Aim of the exercise
Whenever a line in the data holds the string "开关默认打开", copy that line.

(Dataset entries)
■ ■ ■ ■ ■ ■ ■

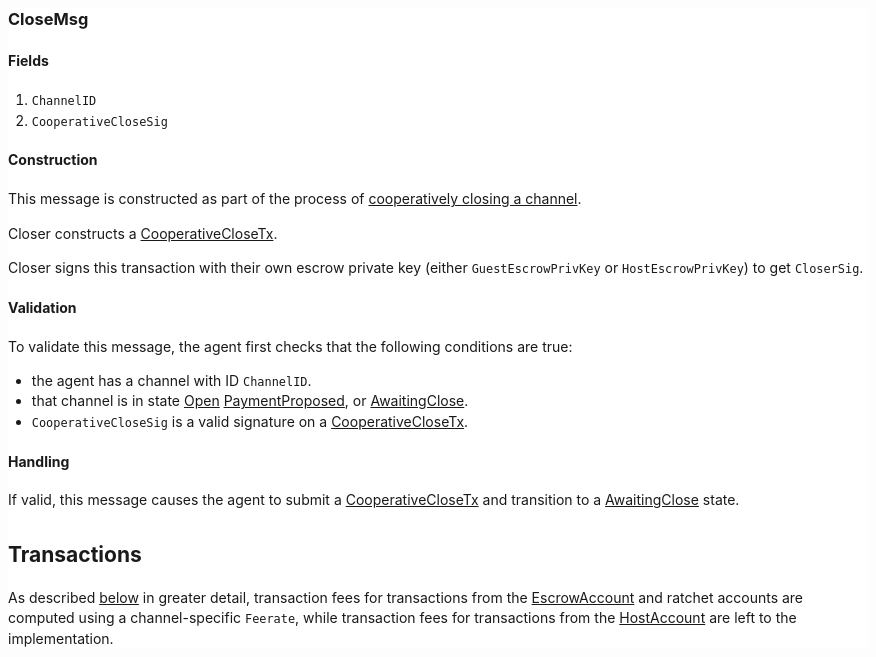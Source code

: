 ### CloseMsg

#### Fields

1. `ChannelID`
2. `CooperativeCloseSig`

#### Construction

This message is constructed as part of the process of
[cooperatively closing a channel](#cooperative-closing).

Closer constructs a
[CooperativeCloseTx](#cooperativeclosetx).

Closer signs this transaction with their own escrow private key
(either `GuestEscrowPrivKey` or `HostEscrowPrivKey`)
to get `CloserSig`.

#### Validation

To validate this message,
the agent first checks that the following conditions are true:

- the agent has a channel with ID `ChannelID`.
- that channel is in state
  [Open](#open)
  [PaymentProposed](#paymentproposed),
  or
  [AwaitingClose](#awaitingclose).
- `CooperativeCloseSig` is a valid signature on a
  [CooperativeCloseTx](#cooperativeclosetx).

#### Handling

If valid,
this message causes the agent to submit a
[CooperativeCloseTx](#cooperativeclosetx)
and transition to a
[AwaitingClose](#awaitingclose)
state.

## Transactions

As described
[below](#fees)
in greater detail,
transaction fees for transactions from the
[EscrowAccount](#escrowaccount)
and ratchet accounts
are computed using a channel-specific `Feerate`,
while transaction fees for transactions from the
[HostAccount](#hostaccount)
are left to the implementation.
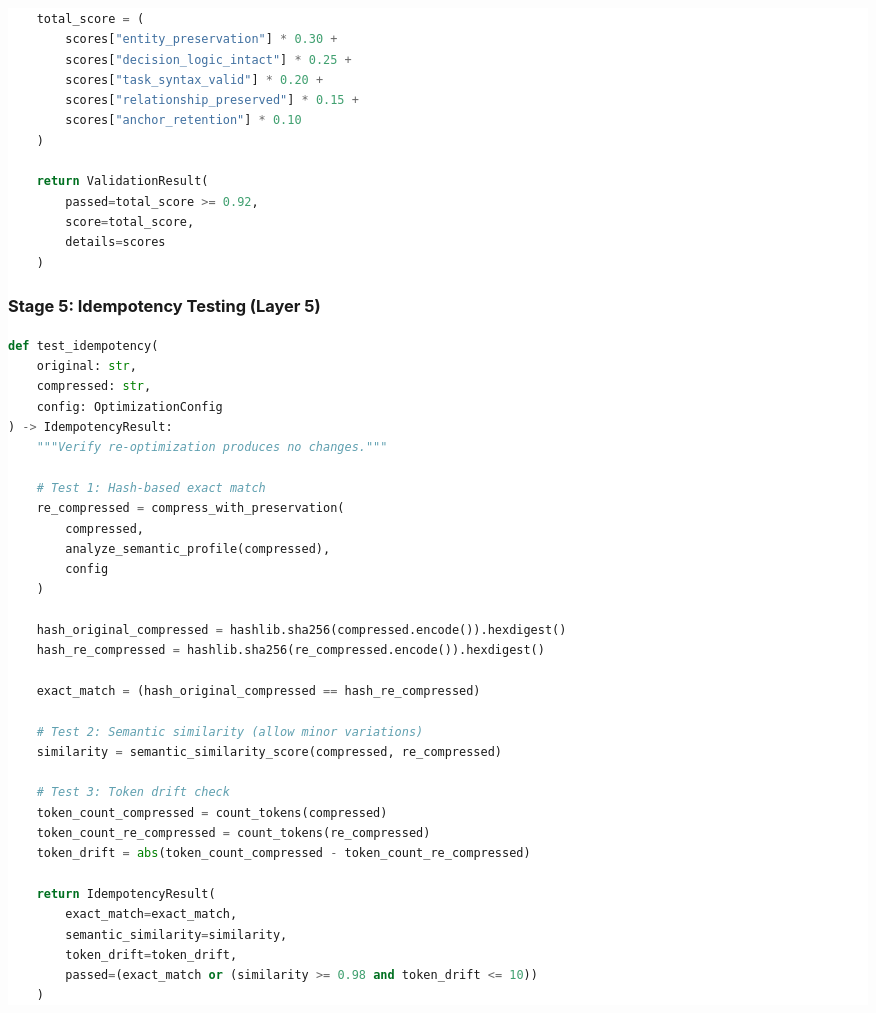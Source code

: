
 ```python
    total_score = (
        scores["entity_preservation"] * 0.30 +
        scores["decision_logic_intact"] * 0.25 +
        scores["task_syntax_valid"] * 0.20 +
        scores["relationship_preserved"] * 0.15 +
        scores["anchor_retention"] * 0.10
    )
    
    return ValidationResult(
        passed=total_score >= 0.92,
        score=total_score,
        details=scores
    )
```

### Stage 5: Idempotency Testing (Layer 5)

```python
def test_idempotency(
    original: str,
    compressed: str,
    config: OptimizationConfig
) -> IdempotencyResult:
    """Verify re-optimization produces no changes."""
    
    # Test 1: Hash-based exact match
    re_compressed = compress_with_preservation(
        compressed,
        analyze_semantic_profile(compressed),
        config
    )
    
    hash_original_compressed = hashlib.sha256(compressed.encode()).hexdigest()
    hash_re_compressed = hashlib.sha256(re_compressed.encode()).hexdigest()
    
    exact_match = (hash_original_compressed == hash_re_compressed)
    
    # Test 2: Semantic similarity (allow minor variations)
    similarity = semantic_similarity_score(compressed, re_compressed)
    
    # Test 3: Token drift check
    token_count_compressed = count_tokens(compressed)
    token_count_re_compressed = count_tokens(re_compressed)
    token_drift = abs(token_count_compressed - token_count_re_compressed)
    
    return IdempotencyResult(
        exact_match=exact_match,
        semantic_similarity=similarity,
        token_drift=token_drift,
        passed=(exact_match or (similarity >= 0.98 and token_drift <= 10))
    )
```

■ ■ ■ ■ ■ ■ ■

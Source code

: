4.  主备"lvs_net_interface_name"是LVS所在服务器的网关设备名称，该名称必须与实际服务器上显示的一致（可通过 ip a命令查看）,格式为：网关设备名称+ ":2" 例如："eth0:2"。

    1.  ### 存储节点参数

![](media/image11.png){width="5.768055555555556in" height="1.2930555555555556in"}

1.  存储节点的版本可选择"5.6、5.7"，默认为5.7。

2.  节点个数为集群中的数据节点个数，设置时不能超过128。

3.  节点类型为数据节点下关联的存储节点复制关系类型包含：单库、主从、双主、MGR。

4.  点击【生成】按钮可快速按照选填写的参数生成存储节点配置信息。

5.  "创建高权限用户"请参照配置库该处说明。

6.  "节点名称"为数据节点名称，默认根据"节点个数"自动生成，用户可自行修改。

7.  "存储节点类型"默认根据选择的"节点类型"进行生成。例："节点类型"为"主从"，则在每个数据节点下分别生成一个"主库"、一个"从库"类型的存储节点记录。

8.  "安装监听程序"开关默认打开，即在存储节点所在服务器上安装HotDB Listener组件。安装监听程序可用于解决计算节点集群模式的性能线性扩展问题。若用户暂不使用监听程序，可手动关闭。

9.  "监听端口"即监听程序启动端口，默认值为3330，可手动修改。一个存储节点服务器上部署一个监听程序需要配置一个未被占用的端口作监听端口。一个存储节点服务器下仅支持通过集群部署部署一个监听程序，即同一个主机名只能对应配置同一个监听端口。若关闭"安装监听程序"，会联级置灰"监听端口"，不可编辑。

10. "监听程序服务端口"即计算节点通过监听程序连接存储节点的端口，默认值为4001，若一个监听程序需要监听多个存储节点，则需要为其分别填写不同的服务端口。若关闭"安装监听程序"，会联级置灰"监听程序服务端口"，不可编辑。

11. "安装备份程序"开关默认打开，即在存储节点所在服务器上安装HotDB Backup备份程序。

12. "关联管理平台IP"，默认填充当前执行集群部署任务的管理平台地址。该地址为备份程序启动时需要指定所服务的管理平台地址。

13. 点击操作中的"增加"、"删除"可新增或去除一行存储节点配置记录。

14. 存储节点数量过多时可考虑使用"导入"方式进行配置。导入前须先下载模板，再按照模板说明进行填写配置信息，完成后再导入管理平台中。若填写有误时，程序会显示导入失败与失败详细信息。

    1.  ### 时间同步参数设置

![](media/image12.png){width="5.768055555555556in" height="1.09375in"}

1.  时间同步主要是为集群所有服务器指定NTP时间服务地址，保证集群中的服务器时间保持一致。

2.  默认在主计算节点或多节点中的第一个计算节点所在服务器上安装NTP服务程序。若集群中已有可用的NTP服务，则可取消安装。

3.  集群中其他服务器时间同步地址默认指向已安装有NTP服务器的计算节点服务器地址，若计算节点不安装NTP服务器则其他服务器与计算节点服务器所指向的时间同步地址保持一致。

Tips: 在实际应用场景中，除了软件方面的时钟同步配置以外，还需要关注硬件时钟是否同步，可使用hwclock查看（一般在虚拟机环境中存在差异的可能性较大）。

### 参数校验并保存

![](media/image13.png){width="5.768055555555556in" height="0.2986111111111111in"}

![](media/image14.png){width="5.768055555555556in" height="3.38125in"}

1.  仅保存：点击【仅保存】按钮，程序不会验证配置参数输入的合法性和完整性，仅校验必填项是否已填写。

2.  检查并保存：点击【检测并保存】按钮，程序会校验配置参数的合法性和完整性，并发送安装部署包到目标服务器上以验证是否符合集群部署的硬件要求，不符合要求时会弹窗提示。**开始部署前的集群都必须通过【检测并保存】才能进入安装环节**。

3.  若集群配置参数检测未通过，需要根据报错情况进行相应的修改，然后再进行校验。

■ ■ ■ ■ ■ ■ ■

Task output
8.  "安装监听程序"开关默认打开，即在存储节点所在服务器上安装HotDB Listener组件。安装监听程序可用于解决计算节点集群模式的性能线性扩展问题。若用户暂不使用监听程序，可手动关闭。
11. "安装备份程序"开关默认打开，即在存储节点所在服务器上安装HotDB Backup备份程序。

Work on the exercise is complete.